■ **WORK ITEM**: Transcribe all the records exactly and omit any images they hold.

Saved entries

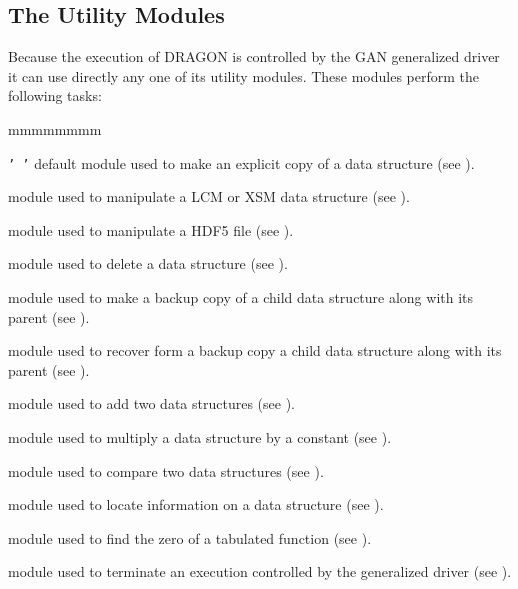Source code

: \subsection{The Utility Modules}\label{sect:UtilityModules}

Because the execution of DRAGON is controlled by the GAN generalized driver it
can use directly any one of its utility modules. These modules perform the
following tasks:
 
\begin{ListeDeDescription}{mmmmmmmm}

\item[{\tt '~'}]  default module used to make an explicit copy of a data
structure (see ).

\item[\moc{UTL:}]  module used to manipulate a LCM or XSM data structure (see
).

\item[\moc{HUTL:}]  module used to manipulate a HDF5 file (see
).

\item[\moc{DELETE:}] module used to delete a data structure (see
).

\item[\moc{BACKUP:}] module used to make a backup copy of a child data
structure along with its parent (see
).

\item[\moc{RECOVER:}] module used to recover form a backup copy a child data
structure along with its parent (see ).

\item[\moc{ADD:}] module used to add two data
structures (see ).

\item[\moc{MPX:}] module used to multiply a data
structure by a constant (see ).

\item[\moc{STAT:}] module used to compare two data
structures (see ).

\item[\moc{GREP:}] module used to locate information on a data
structure (see ).

\item[\moc{FIND0:}] module used to find the zero of a tabulated function (see
).

\item[\moc{END:}] module used to terminate an execution controlled by the
generalized driver (see ).

\end{ListeDeDescription}

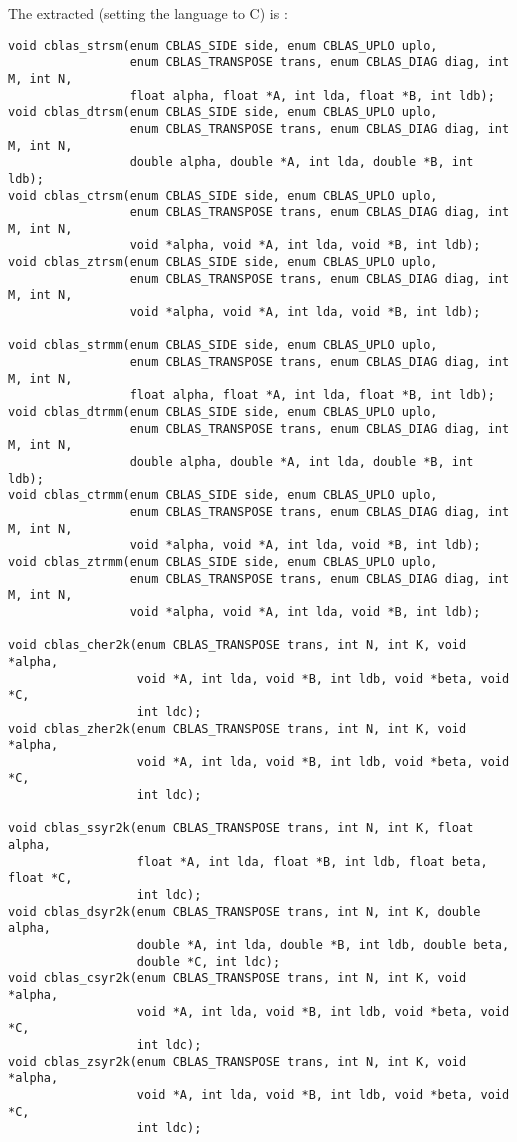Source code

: The extracted (setting the language to C) is :
\begin{verbatim}
void cblas_strsm(enum CBLAS_SIDE side, enum CBLAS_UPLO uplo,
                 enum CBLAS_TRANSPOSE trans, enum CBLAS_DIAG diag, int M, int N,
                 float alpha, float *A, int lda, float *B, int ldb);
void cblas_dtrsm(enum CBLAS_SIDE side, enum CBLAS_UPLO uplo,
                 enum CBLAS_TRANSPOSE trans, enum CBLAS_DIAG diag, int M, int N,
                 double alpha, double *A, int lda, double *B, int ldb);
void cblas_ctrsm(enum CBLAS_SIDE side, enum CBLAS_UPLO uplo,
                 enum CBLAS_TRANSPOSE trans, enum CBLAS_DIAG diag, int M, int N,
                 void *alpha, void *A, int lda, void *B, int ldb);
void cblas_ztrsm(enum CBLAS_SIDE side, enum CBLAS_UPLO uplo,
                 enum CBLAS_TRANSPOSE trans, enum CBLAS_DIAG diag, int M, int N,
                 void *alpha, void *A, int lda, void *B, int ldb);

void cblas_strmm(enum CBLAS_SIDE side, enum CBLAS_UPLO uplo,
                 enum CBLAS_TRANSPOSE trans, enum CBLAS_DIAG diag, int M, int N,
                 float alpha, float *A, int lda, float *B, int ldb);
void cblas_dtrmm(enum CBLAS_SIDE side, enum CBLAS_UPLO uplo,
                 enum CBLAS_TRANSPOSE trans, enum CBLAS_DIAG diag, int M, int N,
                 double alpha, double *A, int lda, double *B, int ldb);
void cblas_ctrmm(enum CBLAS_SIDE side, enum CBLAS_UPLO uplo,
                 enum CBLAS_TRANSPOSE trans, enum CBLAS_DIAG diag, int M, int N,
                 void *alpha, void *A, int lda, void *B, int ldb);
void cblas_ztrmm(enum CBLAS_SIDE side, enum CBLAS_UPLO uplo,
                 enum CBLAS_TRANSPOSE trans, enum CBLAS_DIAG diag, int M, int N,
                 void *alpha, void *A, int lda, void *B, int ldb);

void cblas_cher2k(enum CBLAS_TRANSPOSE trans, int N, int K, void *alpha,
                  void *A, int lda, void *B, int ldb, void *beta, void *C,
                  int ldc);
void cblas_zher2k(enum CBLAS_TRANSPOSE trans, int N, int K, void *alpha,
                  void *A, int lda, void *B, int ldb, void *beta, void *C,
                  int ldc);

void cblas_ssyr2k(enum CBLAS_TRANSPOSE trans, int N, int K, float alpha,
                  float *A, int lda, float *B, int ldb, float beta, float *C,
                  int ldc);
void cblas_dsyr2k(enum CBLAS_TRANSPOSE trans, int N, int K, double alpha,
                  double *A, int lda, double *B, int ldb, double beta,
                  double *C, int ldc);
void cblas_csyr2k(enum CBLAS_TRANSPOSE trans, int N, int K, void *alpha,
                  void *A, int lda, void *B, int ldb, void *beta, void *C,
                  int ldc);
void cblas_zsyr2k(enum CBLAS_TRANSPOSE trans, int N, int K, void *alpha,
                  void *A, int lda, void *B, int ldb, void *beta, void *C,
                  int ldc);


\end{verbatim}
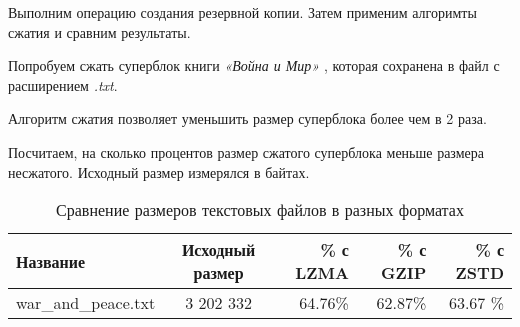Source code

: Выполним операцию создания резервной копии. Затем применим алгоримты сжатия и сравним результаты.  



%

Попробуем сжать суперблок книги \textit{«Война и Мир»
}, которая сохранена в файл с расширением \textit{.txt}. 


Алгоритм сжатия позволяет уменьшить размер суперблока более чем в 2 раза.

Посчитаем, на сколько процентов размер сжатого суперблока меньше размера несжатого.  
Исходный размер измерялся в байтах.  
\begin{table}[h]
\centering
\caption{Сравнение размеров текстовых файлов в разных форматах}
\begin{tabular}{|l|c|r|r|r|}
\hline
Название & Исходный размер & \% с LZMA & \% с GZIP & \% с ZSTD \\
\hline
war\_and\_peace.txt & 3 202 332 & 64.76\% & 62.87\% & 63.67
\% \\
\hline
\end{tabular}
\end{table}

■ **EXERCISE OUTPUT**:
Source code

: \subsection{The Utility Modules}\label{sect:UtilityModules}

Because the execution of DRAGON is controlled by the GAN generalized driver it
can use directly any one of its utility modules. These modules perform the
following tasks:
 
\begin{ListeDeDescription}{mmmmmmmm}

\item[{\tt '~'}]  default module used to make an explicit copy of a data
structure (see ).

\item[\moc{UTL:}]  module used to manipulate a LCM or XSM data structure (see
).

\item[\moc{HUTL:}]  module used to manipulate a HDF5 file (see
).

\item[\moc{DELETE:}] module used to delete a data structure (see
).

\item[\moc{BACKUP:}] module used to make a backup copy of a child data
structure along with its parent (see
).

\item[\moc{RECOVER:}] module used to recover form a backup copy a child data
structure along with its parent (see ).

\item[\moc{ADD:}] module used to add two data
structures (see ).

\item[\moc{MPX:}] module used to multiply a data
structure by a constant (see ).

\item[\moc{STAT:}] module used to compare two data
structures (see ).

\item[\moc{GREP:}] module used to locate information on a data
structure (see ).

\item[\moc{FIND0:}] module used to find the zero of a tabulated function (see
).

\item[\moc{END:}] module used to terminate an execution controlled by the
generalized driver (see ).

\end{ListeDeDescription}

Source code

: The extracted (setting the language to C) is :
\begin{verbatim}
void cblas_strsm(enum CBLAS_SIDE side, enum CBLAS_UPLO uplo,
                 enum CBLAS_TRANSPOSE trans, enum CBLAS_DIAG diag, int M, int N,
                 float alpha, float *A, int lda, float *B, int ldb);
void cblas_dtrsm(enum CBLAS_SIDE side, enum CBLAS_UPLO uplo,
                 enum CBLAS_TRANSPOSE trans, enum CBLAS_DIAG diag, int M, int N,
                 double alpha, double *A, int lda, double *B, int ldb);
void cblas_ctrsm(enum CBLAS_SIDE side, enum CBLAS_UPLO uplo,
                 enum CBLAS_TRANSPOSE trans, enum CBLAS_DIAG diag, int M, int N,
                 void *alpha, void *A, int lda, void *B, int ldb);
void cblas_ztrsm(enum CBLAS_SIDE side, enum CBLAS_UPLO uplo,
                 enum CBLAS_TRANSPOSE trans, enum CBLAS_DIAG diag, int M, int N,
                 void *alpha, void *A, int lda, void *B, int ldb);

void cblas_strmm(enum CBLAS_SIDE side, enum CBLAS_UPLO uplo,
                 enum CBLAS_TRANSPOSE trans, enum CBLAS_DIAG diag, int M, int N,
                 float alpha, float *A, int lda, float *B, int ldb);
void cblas_dtrmm(enum CBLAS_SIDE side, enum CBLAS_UPLO uplo,
                 enum CBLAS_TRANSPOSE trans, enum CBLAS_DIAG diag, int M, int N,
                 double alpha, double *A, int lda, double *B, int ldb);
void cblas_ctrmm(enum CBLAS_SIDE side, enum CBLAS_UPLO uplo,
                 enum CBLAS_TRANSPOSE trans, enum CBLAS_DIAG diag, int M, int N,
                 void *alpha, void *A, int lda, void *B, int ldb);
void cblas_ztrmm(enum CBLAS_SIDE side, enum CBLAS_UPLO uplo,
                 enum CBLAS_TRANSPOSE trans, enum CBLAS_DIAG diag, int M, int N,
                 void *alpha, void *A, int lda, void *B, int ldb);

void cblas_cher2k(enum CBLAS_TRANSPOSE trans, int N, int K, void *alpha,
                  void *A, int lda, void *B, int ldb, void *beta, void *C,
                  int ldc);
void cblas_zher2k(enum CBLAS_TRANSPOSE trans, int N, int K, void *alpha,
                  void *A, int lda, void *B, int ldb, void *beta, void *C,
                  int ldc);

void cblas_ssyr2k(enum CBLAS_TRANSPOSE trans, int N, int K, float alpha,
                  float *A, int lda, float *B, int ldb, float beta, float *C,
                  int ldc);
void cblas_dsyr2k(enum CBLAS_TRANSPOSE trans, int N, int K, double alpha,
                  double *A, int lda, double *B, int ldb, double beta,
                  double *C, int ldc);
void cblas_csyr2k(enum CBLAS_TRANSPOSE trans, int N, int K, void *alpha,
                  void *A, int lda, void *B, int ldb, void *beta, void *C,
                  int ldc);
void cblas_zsyr2k(enum CBLAS_TRANSPOSE trans, int N, int K, void *alpha,
                  void *A, int lda, void *B, int ldb, void *beta, void *C,
                  int ldc);


\end{verbatim}
Source code

: Выполним операцию создания резервной копии. Затем применим алгоримты сжатия и сравним результаты.  



%

Попробуем сжать суперблок книги \textit{«Война и Мир»
}, которая сохранена в файл с расширением \textit{.txt}. 


Алгоритм сжатия позволяет уменьшить размер суперблока более чем в 2 раза.

Посчитаем, на сколько процентов размер сжатого суперблока меньше размера несжатого.  
Исходный размер измерялся в байтах.  
\begin{table}[h]
\centering
\caption{Сравнение размеров текстовых файлов в разных форматах}
\begin{tabular}{|l|c|r|r|r|}
\hline
Название & Исходный размер & \% с LZMA & \% с GZIP & \% с ZSTD \\
\hline
war\_and\_peace.txt & 3 202 332 & 64.76\% & 62.87\% & 63.67
\% \\
\hline
\end{tabular}
\end{table}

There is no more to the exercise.